**TASK INSTRUCTIONS**
Your task is to copy each line of the material below that includes "来描述的".

--- PROVIDED RECORDS Enclosed Below ---

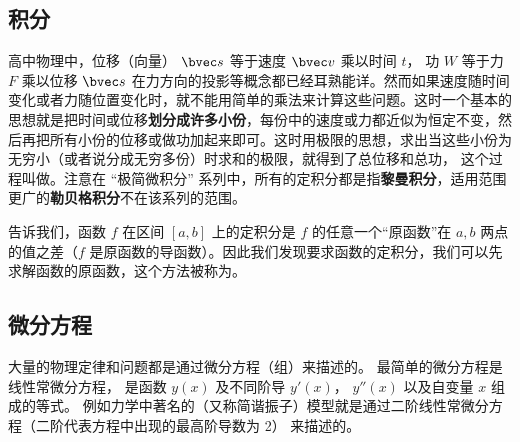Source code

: 
\subsection{积分}
高中物理中，位移（向量） $\bvec s$ 等于速度 $\bvec v$ 乘以时间 $t$， 功 $W$ 等于力 $F$ 乘以位移 $\bvec s$ 在力方向的投影等概念都已经耳熟能详。然而如果速度随时间变化或者力随位置变化时，就不能用简单的乘法来计算这些问题。这时一个基本的思想就是把时间或位移\textbf{划分成许多小份}，每份中的速度或力都近似为恒定不变，然后再把所有小份的位移或做功加起来即可。这时用极限的思想，求出当这些小份为无穷小（或者说分成无穷多份）时求和的极限，就得到了总位移和总功， 这个过程叫做。注意在 “极简微积分” 系列中，所有的定积分都是指\textbf{黎曼积分}，适用范围更广的\textbf{勒贝格积分}不在该系列的范围。 %

告诉我们，函数 $f$ 在区间 $[a, b]$ 上的定积分是 $f$ 的任意一个“原函数”在 $a, b$ 两点的值之差（$f$ 是原函数的导函数）。因此我们发现要求函数的定积分，我们可以先求解函数的原函数，这个方法被称为。

\subsection{微分方程}
大量的物理定律和问题都是通过微分方程（组）来描述的。 最简单的微分方程是线性常微分方程，%
是函数 $y(x)$ 及不同阶导 $y'(x)$， $y''(x)$ 以及自变量 $x$ 组成的等式。 例如力学中著名的（又称简谐振子）模型就是通过二阶线性常微分方程（二阶代表方程中出现的最高阶导数为 2） 来描述的。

--- End of Enclosed PROVIDED RECORDS ---

**SOLUTION**
大量的物理定律和问题都是通过微分方程（组）来描述的。 最简单的微分方程是线性常微分方程，%
是函数 $y(x)$ 及不同阶导 $y'(x)$， $y''(x)$ 以及自变量 $x$ 组成的等式。 例如力学中著名的（又称简谐振子）模型就是通过二阶线性常微分方程（二阶代表方程中出现的最高阶导数为 2） 来描述的。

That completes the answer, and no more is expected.